Competirá, pois, ao novo Governo promover a constituição do CAC que se espera tecnicamente elevado e verdadeiramente independente, bem como, elaborar o primeiro Orçamento de Carbono que só será eficaz se comportar mecanismos de avaliação dos respetivos outcomes e realizar a política climática de forma integrada e inclusiva, nela cabendo todos os setores, sem dualismos entre público e privado, nela integrando os mais vulneráveis, combatendo a pobreza energética. Há que por termo à valorização mono-setorial das emissões e a um permanente incumprimento por parte do setor do Estado das medidas de eficiência energética nos edifícios, de uso de energia de origem não fóssil, de compras públicas verdes (…).
A lei de bases do Clima foi publicada em “silêncio” e sem “eco” no debate público, demasiado ocupado com as possíveis alianças pós-eleitorais. A verdade é que, o sucesso da sua execução é duplamente essencial, desde logo à desejada redução das emissões e combate climático, mas também, à construção de um novo modelo de prosperidade, uma económica descarbonizada e circular.

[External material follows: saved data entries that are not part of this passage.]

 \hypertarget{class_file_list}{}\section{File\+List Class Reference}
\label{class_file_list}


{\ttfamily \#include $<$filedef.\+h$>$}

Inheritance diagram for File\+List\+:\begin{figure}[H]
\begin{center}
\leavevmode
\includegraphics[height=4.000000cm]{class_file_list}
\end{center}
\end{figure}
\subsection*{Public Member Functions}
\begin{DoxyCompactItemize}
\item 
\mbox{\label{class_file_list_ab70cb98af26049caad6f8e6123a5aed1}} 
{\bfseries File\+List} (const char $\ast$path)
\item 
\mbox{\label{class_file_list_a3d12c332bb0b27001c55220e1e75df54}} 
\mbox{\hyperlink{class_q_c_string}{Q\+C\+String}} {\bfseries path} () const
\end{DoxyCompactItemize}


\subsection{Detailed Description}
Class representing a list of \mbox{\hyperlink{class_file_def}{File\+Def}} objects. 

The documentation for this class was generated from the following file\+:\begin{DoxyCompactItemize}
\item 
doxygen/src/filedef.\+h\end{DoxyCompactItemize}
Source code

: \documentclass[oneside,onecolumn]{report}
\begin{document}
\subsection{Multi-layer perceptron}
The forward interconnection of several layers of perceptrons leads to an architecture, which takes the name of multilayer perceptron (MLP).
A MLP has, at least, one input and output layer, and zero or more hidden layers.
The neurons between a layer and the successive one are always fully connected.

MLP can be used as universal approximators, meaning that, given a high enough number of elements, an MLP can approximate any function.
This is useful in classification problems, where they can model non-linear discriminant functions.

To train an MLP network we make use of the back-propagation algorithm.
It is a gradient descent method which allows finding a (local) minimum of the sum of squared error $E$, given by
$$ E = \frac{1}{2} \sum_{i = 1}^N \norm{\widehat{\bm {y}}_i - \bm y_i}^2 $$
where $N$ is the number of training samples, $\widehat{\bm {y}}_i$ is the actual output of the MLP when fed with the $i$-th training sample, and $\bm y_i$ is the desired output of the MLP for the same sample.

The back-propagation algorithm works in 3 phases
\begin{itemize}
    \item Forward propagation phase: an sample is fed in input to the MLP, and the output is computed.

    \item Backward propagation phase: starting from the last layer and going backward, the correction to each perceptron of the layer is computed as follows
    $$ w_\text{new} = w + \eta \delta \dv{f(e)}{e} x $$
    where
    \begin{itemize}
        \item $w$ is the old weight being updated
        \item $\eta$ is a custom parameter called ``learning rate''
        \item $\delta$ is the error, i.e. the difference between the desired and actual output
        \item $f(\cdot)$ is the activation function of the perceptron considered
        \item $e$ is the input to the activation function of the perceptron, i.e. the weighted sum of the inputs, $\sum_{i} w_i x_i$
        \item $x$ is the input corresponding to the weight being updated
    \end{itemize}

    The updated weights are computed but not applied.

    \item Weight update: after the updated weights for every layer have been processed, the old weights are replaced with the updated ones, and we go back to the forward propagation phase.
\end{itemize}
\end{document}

Os dados e os instrumentos estão lançados. Os cidadãos ganham um direito, cuja defesa passa a ser devidamente tutelada, mas ao qual correspondem obrigações. O Estado ganha o papel fundamental de realização da política climática, ao lado das medidas de preservação da água, do solo, do ruído, dos ecossistemas, do ar, incumbe lhe preservar o equilíbrio climático. Para isso, tem que passar a ser integrativo nas suas decisões, capaz de promover, considerar e respeitar dados técnicos independentes e incorporar uma avaliação permanente de resultados.